[Start of Attachment]
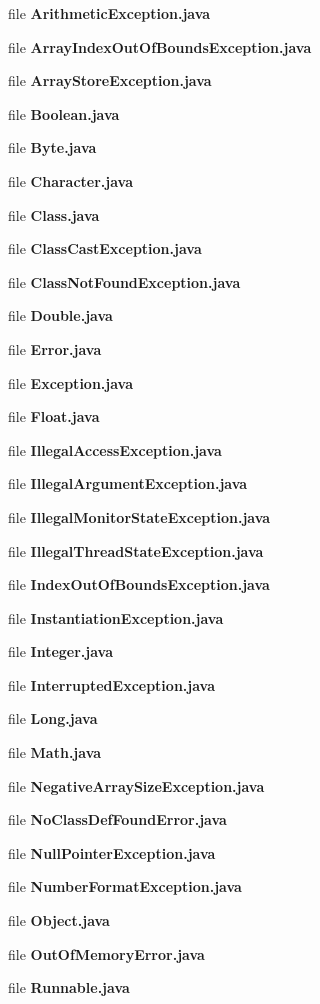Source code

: \begin{DoxyCompactItemize}
\item 
file {\bfseries ArithmeticException.java}
\item 
file {\bfseries ArrayIndexOutOfBoundsException.java}
\item 
file {\bfseries ArrayStoreException.java}
\item 
file {\bfseries Boolean.java}
\item 
file {\bfseries Byte.java}
\item 
file {\bfseries Character.java}
\item 
file {\bfseries Class.java}
\item 
file {\bfseries ClassCastException.java}
\item 
file {\bfseries ClassNotFoundException.java}
\item 
file {\bfseries Double.java}
\item 
file {\bfseries Error.java}
\item 
file {\bfseries Exception.java}
\item 
file {\bfseries Float.java}
\item 
file {\bfseries IllegalAccessException.java}
\item 
file {\bfseries IllegalArgumentException.java}
\item 
file {\bfseries IllegalMonitorStateException.java}
\item 
file {\bfseries IllegalThreadStateException.java}
\item 
file {\bfseries IndexOutOfBoundsException.java}
\item 
file {\bfseries InstantiationException.java}
\item 
file {\bfseries Integer.java}
\item 
file {\bfseries InterruptedException.java}
\item 
file {\bfseries Long.java}
\item 
file {\bfseries Math.java}
\item 
file {\bfseries NegativeArraySizeException.java}
\item 
file {\bfseries NoClassDefFoundError.java}
\item 
file {\bfseries NullPointerException.java}
\item 
file {\bfseries NumberFormatException.java}
\item 
file {\bfseries Object.java}
\item 
file {\bfseries OutOfMemoryError.java}
\item 
file {\bfseries Runnable.java}

\end{DoxyCompactItemize}
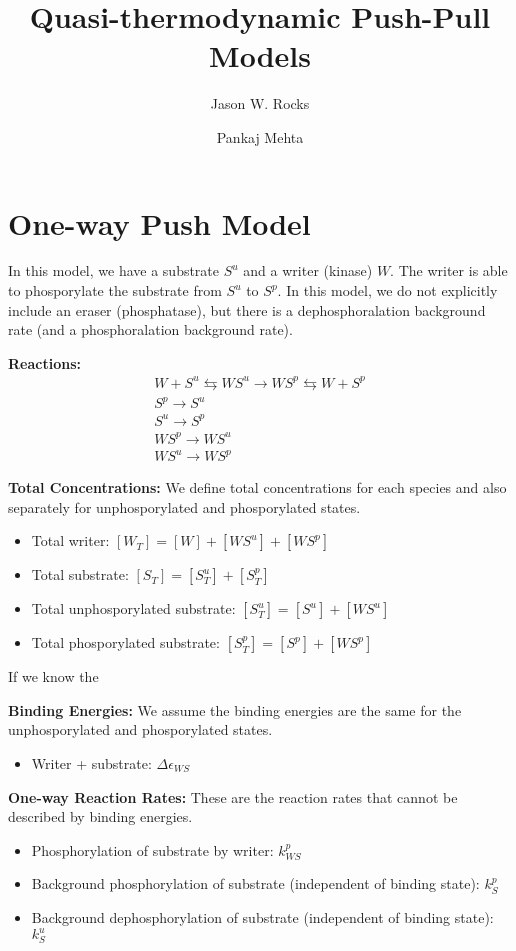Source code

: \documentclass[aps,onecolumn,superscriptaddress,notitlepage]{revtex4-1}
\begin{document}
\title{Quasi-thermodynamic Push-Pull Models}
\author{Jason W. Rocks}
\author{Pankaj Mehta}
\maketitle


\section{One-way Push Model}


In this model, we have a substrate $S^u$ and a writer (kinase) $W$. 
The writer is able to phosporylate the substrate from $S^u$ to $S^p$.
In this model, we do not explicitly include an eraser (phosphatase), 
but there is a dephosphoralation background rate (and a phosphoralation background rate).

\textbf{Reactions:}
\begin{gather}
W + S^u \leftrightarrows WS^u \rightarrow WS^p \leftrightarrows W + S^p\\
S^p \rightarrow S^u\\
S^u \rightarrow S^p\\
WS^p \rightarrow WS^u\\
WS^u \rightarrow WS^p
\end{gather}


\textbf{Total Concentrations:}
We define total concentrations for each species and also separately for unphosporylated and phosporylated states.
\begin{itemize}
\item Total writer: $[W_T] = [W] + [WS^u] + [WS^p]$
\item Total substrate: $[S_T] = [S^u_T] + [S^p_T]$
\item Total unphosporylated substrate: $[S^u_T] = [S^u] + [WS^u]$
\item Total phosporylated substrate: $[S^p_T] = [S^p] + [WS^p]$
\end{itemize}
If we know the 

\textbf{Binding Energies:}
We assume the binding energies are the same for the unphosporylated and phosporylated states.
\begin{itemize}
\item Writer + substrate: $\Delta\epsilon_{WS}$
\end{itemize}

\textbf{One-way Reaction Rates:}
These are the reaction rates that cannot be described by binding energies.
\begin{itemize}
\item Phosphorylation of substrate by writer: $k_{WS}^p$
\item Background phosphorylation of substrate (independent of binding state): $k_S^p$
\item Background dephosphorylation of substrate (independent of binding state): $k_S^u$
\end{itemize}
\end{document}
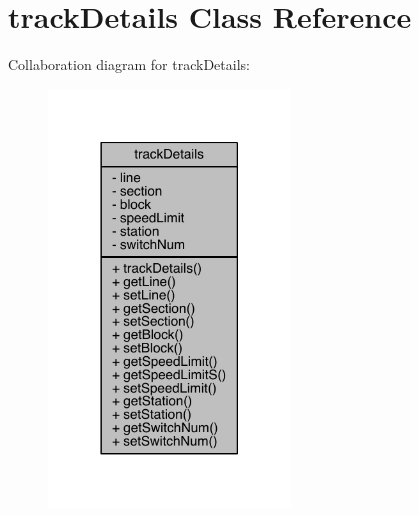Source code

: \hypertarget{classtrackDetails}{}\section{track\+Details Class Reference}
\label{classtrackDetails}


Collaboration diagram for track\+Details\+:
\nopagebreak
\begin{figure}[H]
\begin{center}
\leavevmode
\includegraphics[width=182pt]{classtrackDetails__coll__graph}
\end{center}
\end{figure}
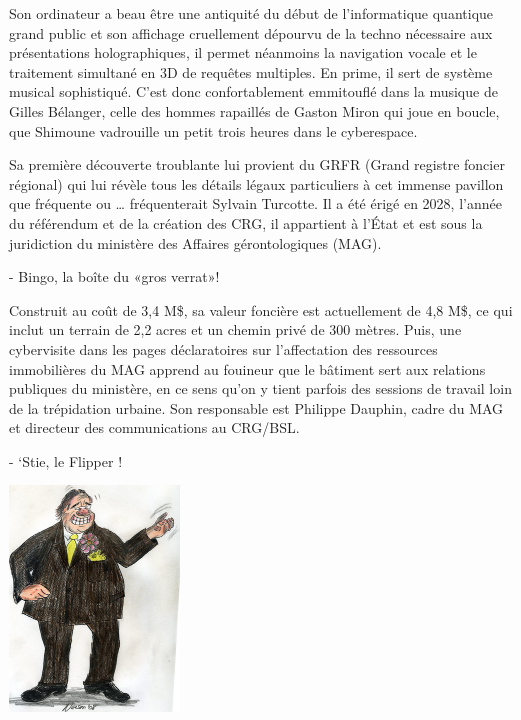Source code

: Son ordinateur a beau être une antiquité du début de l’informatique quantique grand public et son affichage cruellement dépourvu de la techno nécessaire aux présentations holographiques, il permet néanmoins la navigation vocale et le traitement simultané en 3D de requêtes multiples. En prime, il sert de système musical sophistiqué. C’est donc confortablement emmitouflé dans la musique de Gilles Bélanger, celle des hommes rapaillés de Gaston Miron qui joue en boucle, que Shimoune vadrouille un petit trois heures dans le cyberespace.

Sa première découverte troublante lui provient du GRFR (Grand registre foncier régional) qui lui révèle tous les détails légaux particuliers à cet immense pavillon que fréquente ou … fréquenterait Sylvain Turcotte. Il a été érigé en 2028, l’année du référendum et de la création des CRG, il appartient à l’État et est sous la juridiction du ministère des Affaires gérontologiques (MAG).

- Bingo, la boîte du «gros verrat»!

Construit au coût de 3,4 M\$, sa valeur foncière est actuellement de 4,8 M\$, ce qui inclut un terrain de 2,2 acres et un chemin privé de 300 mètres. Puis, une cybervisite dans les pages déclaratoires sur l’affectation des ressources immobilières du MAG apprend au fouineur que le bâtiment sert aux relations publiques du ministère, en ce sens qu’on y tient parfois des sessions de travail loin de la trépidation urbaine. Son responsable est Philippe Dauphin, cadre du MAG et directeur des communications au CRG/BSL.

- ‘Stie, le Flipper !

\begin{floatingfigure}[l]{50mm}
\includegraphics[height=60mm]{corps/chapitre13/img/personnage-turcotte1.jpg}
\end{floatingfigure}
[End of Attachment]
Task details — Go through the data and show each line that holds "dans".

Written answer —
: Son ordinateur a beau être une antiquité du début de l’informatique quantique grand public et son affichage cruellement dépourvu de la techno nécessaire aux présentations holographiques, il permet néanmoins la navigation vocale et le traitement simultané en 3D de requêtes multiples. En prime, il sert de système musical sophistiqué. C’est donc confortablement emmitouflé dans la musique de Gilles Bélanger, celle des hommes rapaillés de Gaston Miron qui joue en boucle, que Shimoune vadrouille un petit trois heures dans le cyberespace.
Construit au coût de 3,4 M\$, sa valeur foncière est actuellement de 4,8 M\$, ce qui inclut un terrain de 2,2 acres et un chemin privé de 300 mètres. Puis, une cybervisite dans les pages déclaratoires sur l’affectation des ressources immobilières du MAG apprend au fouineur que le bâtiment sert aux relations publiques du ministère, en ce sens qu’on y tient parfois des sessions de travail loin de la trépidation urbaine. Son responsable est Philippe Dauphin, cadre du MAG et directeur des communications au CRG/BSL.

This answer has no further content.